E’ normale che il potere si assuma il diritto di decidere cosa leggere e cosa no?
Noi pensiamo che la ricerca storica vada nobilitata dalla ricerca storica stessa. Chiunque, sia egli fascista, comunista, socialista o anarchico, di destra o di sinistra, filoisraeliano o antisemita, deve avere l’occasione di dire la sua. Sarà poi il confronto e la dialettica, nell’ambito di quella stessa disciplina, a decidere chi ha ragione. E il lettore-spettatore, vagliate le tesi, deciderà da che parte stare o se stare da qualche parte. Tesi storiche superate o inesatte vanno analizzate ed eventualmente smontate all’interno della Storiografia. Non è forse questa la democrazia? Non è forse così che si produce cultura?
Irving è un impostore con tendenze da storico? Afferma delle ipotesi dettate dal suo strabismo ideologico e non da ricerche serie e documentate? Benissimo. Dimostratecelo. Da quando in qua gli storici hanno bisogno dei giudici – che arrestino lo storico controcorrente e proibiscano la vendita e la diffusione delle sue opere – per portare avanti le proprie tesi? Sembra quasi che laddove non arrivi lo storico subito si fiondi il giudice : sembra che per alimentare il dogma dell’Olocausto non bastino solo gli storici. E tutto ciò non è solo antidemocratico, ma deprimente e squallido.
Noi Europei, si dice, abbiamo tutte le libertà che vogliamo.
Possiamo dare i bambini ai culattoni ( si può dire culattoni con la libertà di espressione? Beh…se loro disegnano i musulmani che si fanno sodomizzare dai cani io a maggior ragione potrò dire culattone ai culattoni ), concedere il matrimonio ai travestiti e ai transessuali, ammazzare i bambini che non vogliamo mediante quell’infanticidio legalizzato chiamato “aborto”, dare dei sodomiti ai musulmani e appellarci alla libertà di espressione. Abbiamo tutte le libertà fuorché quelle che contano davvero, quelle che mettono in discussione il potere e lo legittimano, nobilitandolo nella lotta per il suo popolo.

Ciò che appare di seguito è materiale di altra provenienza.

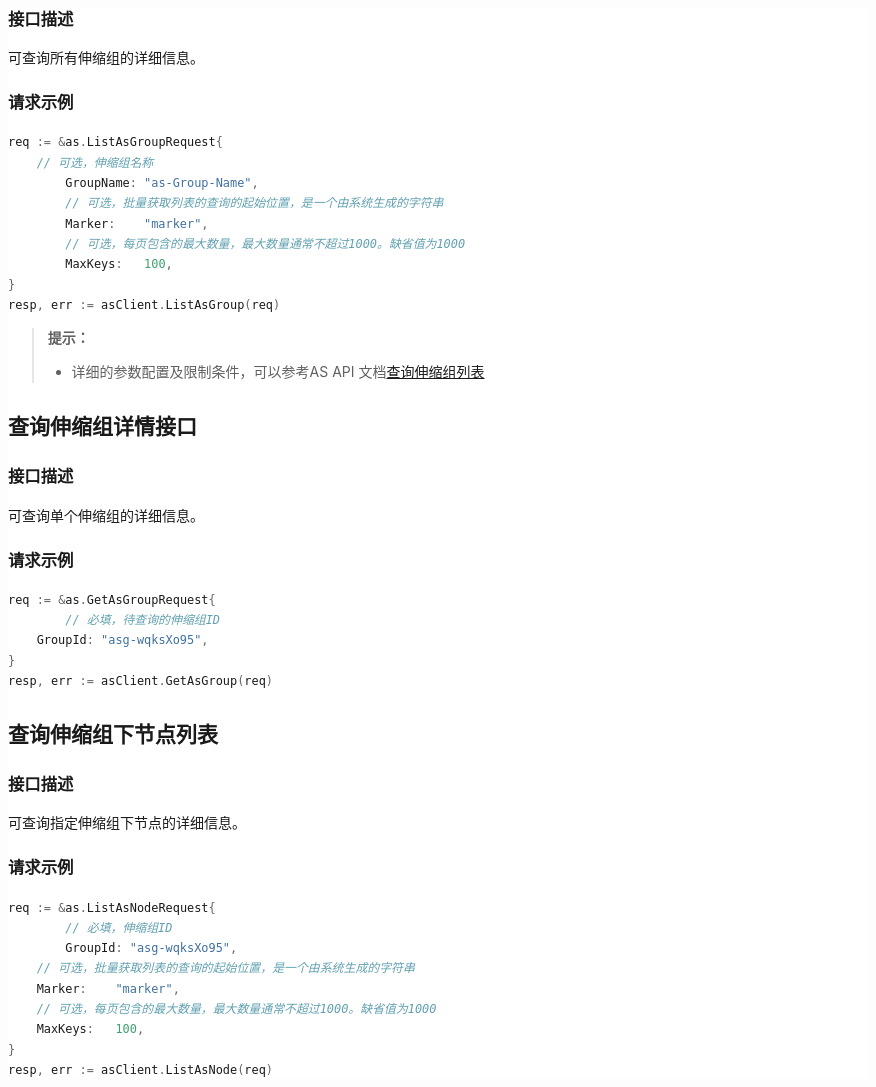 ### 接口描述
可查询所有伸缩组的详细信息。

### 请求示例

```go
req := &as.ListAsGroupRequest{
	// 可选，伸缩组名称
        GroupName: "as-Group-Name",
        // 可选，批量获取列表的查询的起始位置，是一个由系统生成的字符串
        Marker:    "marker",
        // 可选，每页包含的最大数量，最大数量通常不超过1000。缺省值为1000
        MaxKeys:   100,
}
resp, err := asClient.ListAsGroup(req)
```
> **提示：**
> - 详细的参数配置及限制条件，可以参考AS API 文档[查询伸缩组列表](https://cloud.baidu.com/doc/AS/s/hk3imj0oq#%E6%9F%A5%E8%AF%A2%E4%BC%B8%E7%BC%A9%E7%BB%84%E5%88%97%E8%A1%A8)

## 查询伸缩组详情接口

### 接口描述
可查询单个伸缩组的详细信息。

### 请求示例
```go
req := &as.GetAsGroupRequest{
        // 必填，待查询的伸缩组ID 
	GroupId: "asg-wqksXo95",
}
resp, err := asClient.GetAsGroup(req)
```

## 查询伸缩组下节点列表

### 接口描述
可查询指定伸缩组下节点的详细信息。

### 请求示例
```go
req := &as.ListAsNodeRequest{
        // 必填，伸缩组ID
        GroupId: "asg-wqksXo95",
	// 可选，批量获取列表的查询的起始位置，是一个由系统生成的字符串
	Marker:    "marker",
	// 可选，每页包含的最大数量，最大数量通常不超过1000。缺省值为1000
	MaxKeys:   100,
}
resp, err := asClient.ListAsNode(req)
```
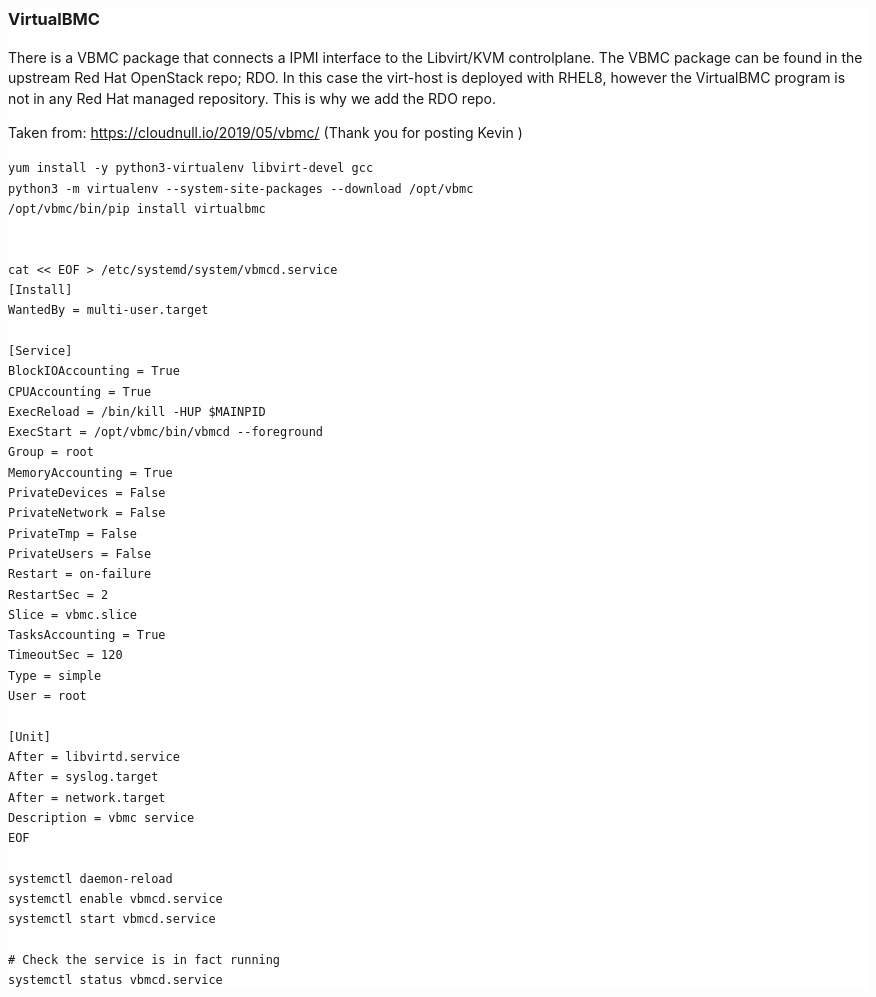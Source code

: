 ### VirtualBMC <a name="virtualbmc">
There is a VBMC package that connects a IPMI interface to the Libvirt/KVM controlplane. The VBMC package can be found in the upstream Red Hat OpenStack repo; RDO. In this case the virt-host is deployed with RHEL8, however the VirtualBMC program is not in any Red Hat managed repository. This is why we add the RDO repo.

Taken from: https://cloudnull.io/2019/05/vbmc/ (Thank you for posting Kevin )

```
yum install -y python3-virtualenv libvirt-devel gcc
python3 -m virtualenv --system-site-packages --download /opt/vbmc
/opt/vbmc/bin/pip install virtualbmc


cat << EOF > /etc/systemd/system/vbmcd.service
[Install]
WantedBy = multi-user.target

[Service]
BlockIOAccounting = True
CPUAccounting = True
ExecReload = /bin/kill -HUP $MAINPID
ExecStart = /opt/vbmc/bin/vbmcd --foreground
Group = root
MemoryAccounting = True
PrivateDevices = False
PrivateNetwork = False
PrivateTmp = False
PrivateUsers = False
Restart = on-failure
RestartSec = 2
Slice = vbmc.slice
TasksAccounting = True
TimeoutSec = 120
Type = simple
User = root

[Unit]
After = libvirtd.service
After = syslog.target
After = network.target
Description = vbmc service
EOF

systemctl daemon-reload
systemctl enable vbmcd.service
systemctl start vbmcd.service

# Check the service is in fact running
systemctl status vbmcd.service
```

Siamo come dei maiali. Il maiale infatti sta in un suo recinto e non deve assolutamente pensare alla propria sopravvivenza : pensa a tutto l’allevatore, il quale striglia il suo maialino, lo lava, gli costruisce il riparo dalle intemperie ( ahimè i nostri governanti non fanno neanche più questo ), gli fornisce le ghiande e la crusca, e quando magari non ne ha magari qualcos’altro : tanto il maiale mangia e si beve di tutto. Ma non si permetta il maiale di provare ad uscire dal recinto o di chiedere un diverso tipo di ghianda.
Tanto alla fine arriva l’allevatore, lo sgozza e lo mette allo spiedo. A prescindere.
Loro con noi stanno facendo questo : ci permettono di mangiare crusca e ghiande, ma uno dopo l’altro ci sgozzano. Solo che sono dei furbacchioni, perché non usano coltelli o spiedi. Usano giornali, valigette piene di soldi, toghe, onorevoli e senatori, pennivendoli e giornalisti corrotti.
Ma mentre il maiale non ha colpa di quello che gli accade perché non ha il diritto di dire la sua né di capire quello che gli sta succedendo, noi siamo viceversa colpevoli.
Molto probabilmente Voltaire o la Hall, se fossero ancora vivi, non sarebbero contenti. Proprio per niente.